[Stored entries]
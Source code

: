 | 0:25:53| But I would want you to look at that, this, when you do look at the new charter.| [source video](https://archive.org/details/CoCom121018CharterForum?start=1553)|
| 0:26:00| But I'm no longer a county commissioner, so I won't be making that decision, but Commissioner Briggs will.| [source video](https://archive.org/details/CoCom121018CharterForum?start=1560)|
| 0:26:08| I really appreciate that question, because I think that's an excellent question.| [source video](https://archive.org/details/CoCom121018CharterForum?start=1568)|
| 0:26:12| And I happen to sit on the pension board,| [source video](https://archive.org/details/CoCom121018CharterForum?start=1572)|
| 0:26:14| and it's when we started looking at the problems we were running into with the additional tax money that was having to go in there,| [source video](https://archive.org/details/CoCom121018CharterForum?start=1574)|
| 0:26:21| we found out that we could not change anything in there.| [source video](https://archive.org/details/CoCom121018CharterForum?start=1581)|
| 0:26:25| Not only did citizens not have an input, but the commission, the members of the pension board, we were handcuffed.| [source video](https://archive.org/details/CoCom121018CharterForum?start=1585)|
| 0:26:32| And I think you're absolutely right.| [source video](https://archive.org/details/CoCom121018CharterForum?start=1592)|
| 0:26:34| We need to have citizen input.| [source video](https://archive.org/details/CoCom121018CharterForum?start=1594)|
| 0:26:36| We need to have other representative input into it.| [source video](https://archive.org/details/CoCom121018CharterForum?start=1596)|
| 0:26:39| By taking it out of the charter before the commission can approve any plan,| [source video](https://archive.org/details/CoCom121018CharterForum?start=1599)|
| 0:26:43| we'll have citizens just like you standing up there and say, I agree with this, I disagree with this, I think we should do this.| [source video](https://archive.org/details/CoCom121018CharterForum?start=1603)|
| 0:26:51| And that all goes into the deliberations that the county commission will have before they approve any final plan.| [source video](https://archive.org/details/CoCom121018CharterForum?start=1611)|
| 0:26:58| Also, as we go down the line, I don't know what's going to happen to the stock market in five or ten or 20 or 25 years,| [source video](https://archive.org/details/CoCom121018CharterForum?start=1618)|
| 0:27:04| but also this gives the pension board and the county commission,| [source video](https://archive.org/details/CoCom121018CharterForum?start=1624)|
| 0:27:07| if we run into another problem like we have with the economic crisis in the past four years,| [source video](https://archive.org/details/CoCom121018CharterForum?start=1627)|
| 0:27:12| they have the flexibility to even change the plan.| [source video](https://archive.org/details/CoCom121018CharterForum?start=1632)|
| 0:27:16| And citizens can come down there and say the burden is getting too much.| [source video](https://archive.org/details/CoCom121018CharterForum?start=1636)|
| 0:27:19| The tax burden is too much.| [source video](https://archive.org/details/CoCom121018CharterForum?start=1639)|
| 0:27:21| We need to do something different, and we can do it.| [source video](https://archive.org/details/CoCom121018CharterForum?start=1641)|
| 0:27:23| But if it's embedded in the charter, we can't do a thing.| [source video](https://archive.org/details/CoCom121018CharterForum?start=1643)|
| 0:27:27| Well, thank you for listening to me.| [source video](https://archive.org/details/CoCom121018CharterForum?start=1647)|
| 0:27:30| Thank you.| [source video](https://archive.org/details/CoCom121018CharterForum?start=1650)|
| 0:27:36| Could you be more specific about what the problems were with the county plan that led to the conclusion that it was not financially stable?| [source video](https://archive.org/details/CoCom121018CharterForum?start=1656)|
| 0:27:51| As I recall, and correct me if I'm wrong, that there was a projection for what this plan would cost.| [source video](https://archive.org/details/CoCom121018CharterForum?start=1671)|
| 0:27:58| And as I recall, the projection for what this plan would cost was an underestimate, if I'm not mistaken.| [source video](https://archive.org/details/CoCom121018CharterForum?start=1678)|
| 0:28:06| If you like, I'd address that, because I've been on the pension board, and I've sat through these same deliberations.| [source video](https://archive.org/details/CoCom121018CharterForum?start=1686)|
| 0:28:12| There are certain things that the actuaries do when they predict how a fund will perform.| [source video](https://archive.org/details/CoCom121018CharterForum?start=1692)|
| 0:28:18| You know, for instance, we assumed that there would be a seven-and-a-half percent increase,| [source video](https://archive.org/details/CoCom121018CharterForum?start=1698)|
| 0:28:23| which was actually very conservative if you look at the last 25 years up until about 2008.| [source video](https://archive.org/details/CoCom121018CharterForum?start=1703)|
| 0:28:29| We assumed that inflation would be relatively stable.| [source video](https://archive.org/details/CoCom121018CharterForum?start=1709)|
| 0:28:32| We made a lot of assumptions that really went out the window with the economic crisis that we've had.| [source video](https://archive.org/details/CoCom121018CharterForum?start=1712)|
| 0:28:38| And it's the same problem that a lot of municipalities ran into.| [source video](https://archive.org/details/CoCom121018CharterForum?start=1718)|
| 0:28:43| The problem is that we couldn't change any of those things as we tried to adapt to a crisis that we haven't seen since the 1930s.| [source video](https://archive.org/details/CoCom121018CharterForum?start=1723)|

- EXERCISE: Copy the records above exactly, beginning at the line that contains "0:25:53| But I" and stopping after the line that contains "0:26:21| we found".

- ANSWER SECTION:
: | 0:25:53| But I would want you to look at that, this, when you do look at the new charter.| [source video](https://archive.org/details/CoCom121018CharterForum?start=1553)|
| 0:26:00| But I'm no longer a county commissioner, so I won't be making that decision, but Commissioner Briggs will.| [source video](https://archive.org/details/CoCom121018CharterForum?start=1560)|
| 0:26:08| I really appreciate that question, because I think that's an excellent question.| [source video](https://archive.org/details/CoCom121018CharterForum?start=1568)|
| 0:26:12| And I happen to sit on the pension board,| [source video](https://archive.org/details/CoCom121018CharterForum?start=1572)|
| 0:26:14| and it's when we started looking at the problems we were running into with the additional tax money that was having to go in there,| [source video](https://archive.org/details/CoCom121018CharterForum?start=1574)|
| 0:26:21| we found out that we could not change anything in there.| [source video](https://archive.org/details/CoCom121018CharterForum?start=1581)|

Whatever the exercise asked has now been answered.